### Task to complete
What is needed is a verbatim copy of each record below.

### Supplied data
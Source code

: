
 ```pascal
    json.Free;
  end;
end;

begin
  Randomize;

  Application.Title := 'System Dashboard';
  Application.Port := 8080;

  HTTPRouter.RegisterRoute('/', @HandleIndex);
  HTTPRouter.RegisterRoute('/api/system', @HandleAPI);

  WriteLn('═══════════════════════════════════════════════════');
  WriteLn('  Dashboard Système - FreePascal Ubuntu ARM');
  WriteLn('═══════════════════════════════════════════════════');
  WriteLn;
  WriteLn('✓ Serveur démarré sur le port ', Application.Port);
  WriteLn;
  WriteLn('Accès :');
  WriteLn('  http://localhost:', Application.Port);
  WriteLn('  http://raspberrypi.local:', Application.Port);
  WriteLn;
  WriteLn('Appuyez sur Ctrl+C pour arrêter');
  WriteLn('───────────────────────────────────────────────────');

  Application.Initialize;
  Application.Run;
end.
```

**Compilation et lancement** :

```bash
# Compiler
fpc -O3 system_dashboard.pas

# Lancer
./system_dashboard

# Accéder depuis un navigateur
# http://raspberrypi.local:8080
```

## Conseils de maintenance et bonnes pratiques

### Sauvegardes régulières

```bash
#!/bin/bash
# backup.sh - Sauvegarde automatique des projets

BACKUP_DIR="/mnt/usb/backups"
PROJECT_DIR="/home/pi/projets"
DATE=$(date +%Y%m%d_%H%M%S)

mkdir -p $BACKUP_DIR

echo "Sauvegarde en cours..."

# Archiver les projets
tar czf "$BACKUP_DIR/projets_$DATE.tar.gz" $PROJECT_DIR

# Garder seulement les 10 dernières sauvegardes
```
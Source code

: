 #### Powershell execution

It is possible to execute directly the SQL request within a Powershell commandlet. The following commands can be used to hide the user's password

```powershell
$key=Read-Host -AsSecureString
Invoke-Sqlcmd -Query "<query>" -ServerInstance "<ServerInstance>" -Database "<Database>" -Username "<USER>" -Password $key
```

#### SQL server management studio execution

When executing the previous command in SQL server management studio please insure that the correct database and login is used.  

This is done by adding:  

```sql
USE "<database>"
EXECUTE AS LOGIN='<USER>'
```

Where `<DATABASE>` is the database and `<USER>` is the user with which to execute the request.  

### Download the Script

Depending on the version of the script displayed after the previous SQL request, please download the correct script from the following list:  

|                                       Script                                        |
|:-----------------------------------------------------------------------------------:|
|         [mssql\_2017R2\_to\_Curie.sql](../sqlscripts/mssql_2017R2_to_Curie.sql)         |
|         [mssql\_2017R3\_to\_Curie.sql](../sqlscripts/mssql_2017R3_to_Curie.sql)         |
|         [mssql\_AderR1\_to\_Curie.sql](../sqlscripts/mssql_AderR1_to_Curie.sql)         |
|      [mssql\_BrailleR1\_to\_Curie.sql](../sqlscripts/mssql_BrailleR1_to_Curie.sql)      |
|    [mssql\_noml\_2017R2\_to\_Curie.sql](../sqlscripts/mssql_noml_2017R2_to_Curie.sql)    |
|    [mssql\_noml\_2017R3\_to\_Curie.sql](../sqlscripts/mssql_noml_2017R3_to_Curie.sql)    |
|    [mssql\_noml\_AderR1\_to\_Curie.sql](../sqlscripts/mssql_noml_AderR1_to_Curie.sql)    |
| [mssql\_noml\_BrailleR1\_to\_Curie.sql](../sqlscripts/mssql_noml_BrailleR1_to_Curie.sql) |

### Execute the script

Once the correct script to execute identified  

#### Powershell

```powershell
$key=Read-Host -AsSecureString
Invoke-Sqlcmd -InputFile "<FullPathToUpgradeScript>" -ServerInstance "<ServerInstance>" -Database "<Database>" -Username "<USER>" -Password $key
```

### Result of the exercise
Source code

:
 ```pascal
    json.Free;
  end;
end;

begin
  Randomize;

  Application.Title := 'System Dashboard';
  Application.Port := 8080;

  HTTPRouter.RegisterRoute('/', @HandleIndex);
  HTTPRouter.RegisterRoute('/api/system', @HandleAPI);

  WriteLn('═══════════════════════════════════════════════════');
  WriteLn('  Dashboard Système - FreePascal Ubuntu ARM');
  WriteLn('═══════════════════════════════════════════════════');
  WriteLn;
  WriteLn('✓ Serveur démarré sur le port ', Application.Port);
  WriteLn;
  WriteLn('Accès :');
  WriteLn('  http://localhost:', Application.Port);
  WriteLn('  http://raspberrypi.local:', Application.Port);
  WriteLn;
  WriteLn('Appuyez sur Ctrl+C pour arrêter');
  WriteLn('───────────────────────────────────────────────────');

  Application.Initialize;
  Application.Run;
end.
```

**Compilation et lancement** :

```bash
# Compiler
fpc -O3 system_dashboard.pas

# Lancer
./system_dashboard

# Accéder depuis un navigateur
# http://raspberrypi.local:8080
```

## Conseils de maintenance et bonnes pratiques

### Sauvegardes régulières

```bash
#!/bin/bash
# backup.sh - Sauvegarde automatique des projets

BACKUP_DIR="/mnt/usb/backups"
PROJECT_DIR="/home/pi/projets"
DATE=$(date +%Y%m%d_%H%M%S)

mkdir -p $BACKUP_DIR

echo "Sauvegarde en cours..."

# Archiver les projets
tar czf "$BACKUP_DIR/projets_$DATE.tar.gz" $PROJECT_DIR

# Garder seulement les 10 dernières sauvegardes
```
Source code

: #### Powershell execution

It is possible to execute directly the SQL request within a Powershell commandlet. The following commands can be used to hide the user's password

```powershell
$key=Read-Host -AsSecureString
Invoke-Sqlcmd -Query "<query>" -ServerInstance "<ServerInstance>" -Database "<Database>" -Username "<USER>" -Password $key
```

#### SQL server management studio execution

When executing the previous command in SQL server management studio please insure that the correct database and login is used.  

This is done by adding:  

```sql
USE "<database>"
EXECUTE AS LOGIN='<USER>'
```

Where `<DATABASE>` is the database and `<USER>` is the user with which to execute the request.  

### Download the Script

Depending on the version of the script displayed after the previous SQL request, please download the correct script from the following list:  

|                                       Script                                        |
|:-----------------------------------------------------------------------------------:|
|         [mssql\_2017R2\_to\_Curie.sql](../sqlscripts/mssql_2017R2_to_Curie.sql)         |
|         [mssql\_2017R3\_to\_Curie.sql](../sqlscripts/mssql_2017R3_to_Curie.sql)         |
|         [mssql\_AderR1\_to\_Curie.sql](../sqlscripts/mssql_AderR1_to_Curie.sql)         |
|      [mssql\_BrailleR1\_to\_Curie.sql](../sqlscripts/mssql_BrailleR1_to_Curie.sql)      |
|    [mssql\_noml\_2017R2\_to\_Curie.sql](../sqlscripts/mssql_noml_2017R2_to_Curie.sql)    |
|    [mssql\_noml\_2017R3\_to\_Curie.sql](../sqlscripts/mssql_noml_2017R3_to_Curie.sql)    |
|    [mssql\_noml\_AderR1\_to\_Curie.sql](../sqlscripts/mssql_noml_AderR1_to_Curie.sql)    |
| [mssql\_noml\_BrailleR1\_to\_Curie.sql](../sqlscripts/mssql_noml_BrailleR1_to_Curie.sql) |

### Execute the script

Once the correct script to execute identified  

#### Powershell

```powershell
$key=Read-Host -AsSecureString
Invoke-Sqlcmd -InputFile "<FullPathToUpgradeScript>" -ServerInstance "<ServerInstance>" -Database "<Database>" -Username "<USER>" -Password $key
```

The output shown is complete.